Murphy is the head of the University of Edinburgh contribution to the ZEPLIN III dark matter project, which is due to get underway this November.

Hidden underground in a salt mine on the north east coast of England, the ZEPLIN project is searching for signals of the elusive dark matter that could account for 23 % of the total energy density in the Universe.

ZEPLIN itself is a scintillation detector comprising eight litres of liquid Xenon. The researchers are looking for weakly interacting massive particles, or “WIMPS”, which - according to Murphy - is the most likely dark matter particle.

The reason the Edinburgh physicist is so confident that his collaboration will start churning out meaningful results is because ZEPLIN III has just undergone several important upgrades.

The key to confirming the WIMP signal is to rule out all other potential sources of background noise - one of which is sources of radiation from the detector itself.
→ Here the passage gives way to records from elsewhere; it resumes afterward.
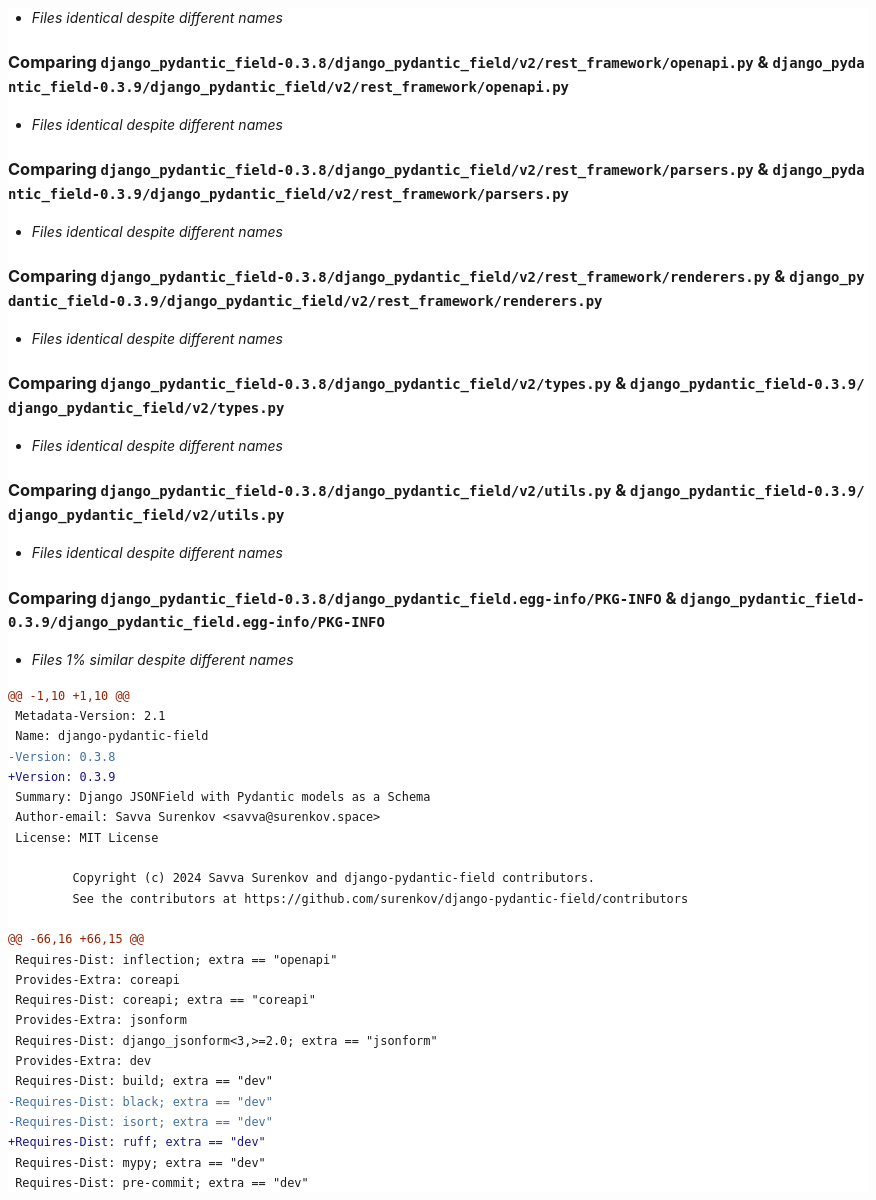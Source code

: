  * *Files identical despite different names*

### Comparing `django_pydantic_field-0.3.8/django_pydantic_field/v2/rest_framework/openapi.py` & `django_pydantic_field-0.3.9/django_pydantic_field/v2/rest_framework/openapi.py`

 * *Files identical despite different names*

### Comparing `django_pydantic_field-0.3.8/django_pydantic_field/v2/rest_framework/parsers.py` & `django_pydantic_field-0.3.9/django_pydantic_field/v2/rest_framework/parsers.py`

 * *Files identical despite different names*

### Comparing `django_pydantic_field-0.3.8/django_pydantic_field/v2/rest_framework/renderers.py` & `django_pydantic_field-0.3.9/django_pydantic_field/v2/rest_framework/renderers.py`

 * *Files identical despite different names*

### Comparing `django_pydantic_field-0.3.8/django_pydantic_field/v2/types.py` & `django_pydantic_field-0.3.9/django_pydantic_field/v2/types.py`

 * *Files identical despite different names*

### Comparing `django_pydantic_field-0.3.8/django_pydantic_field/v2/utils.py` & `django_pydantic_field-0.3.9/django_pydantic_field/v2/utils.py`

 * *Files identical despite different names*

### Comparing `django_pydantic_field-0.3.8/django_pydantic_field.egg-info/PKG-INFO` & `django_pydantic_field-0.3.9/django_pydantic_field.egg-info/PKG-INFO`

 * *Files 1% similar despite different names*

```diff
@@ -1,10 +1,10 @@
 Metadata-Version: 2.1
 Name: django-pydantic-field
-Version: 0.3.8
+Version: 0.3.9
 Summary: Django JSONField with Pydantic models as a Schema
 Author-email: Savva Surenkov <savva@surenkov.space>
 License: MIT License
         
         Copyright (c) 2024 Savva Surenkov and django-pydantic-field contributors.
         See the contributors at https://github.com/surenkov/django-pydantic-field/contributors
         
@@ -66,16 +66,15 @@
 Requires-Dist: inflection; extra == "openapi"
 Provides-Extra: coreapi
 Requires-Dist: coreapi; extra == "coreapi"
 Provides-Extra: jsonform
 Requires-Dist: django_jsonform<3,>=2.0; extra == "jsonform"
 Provides-Extra: dev
 Requires-Dist: build; extra == "dev"
-Requires-Dist: black; extra == "dev"
-Requires-Dist: isort; extra == "dev"
+Requires-Dist: ruff; extra == "dev"
 Requires-Dist: mypy; extra == "dev"
 Requires-Dist: pre-commit; extra == "dev"
```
ZEPLIN gets around this problem with a unique “two phase” system that would detect WIMPs in both liquid and gas states.

“We focussed on getting everything clean and pure and maximizing the clarity of signal,” said Murphy.

To avoid bringing human influence into the experiment, ZEPLIN III will run for a year initially before the first results are analyzed.

“There’s nothing else in the country at the moment in terms of physics results that is more exciting and timely than the Zeplin collaboration,” he said, when I caught up with Murphy after his lecture.

ZEPLIN III is a collaboration between the University of Edinburgh, Imperial College, Rutherford lab and European collaborators.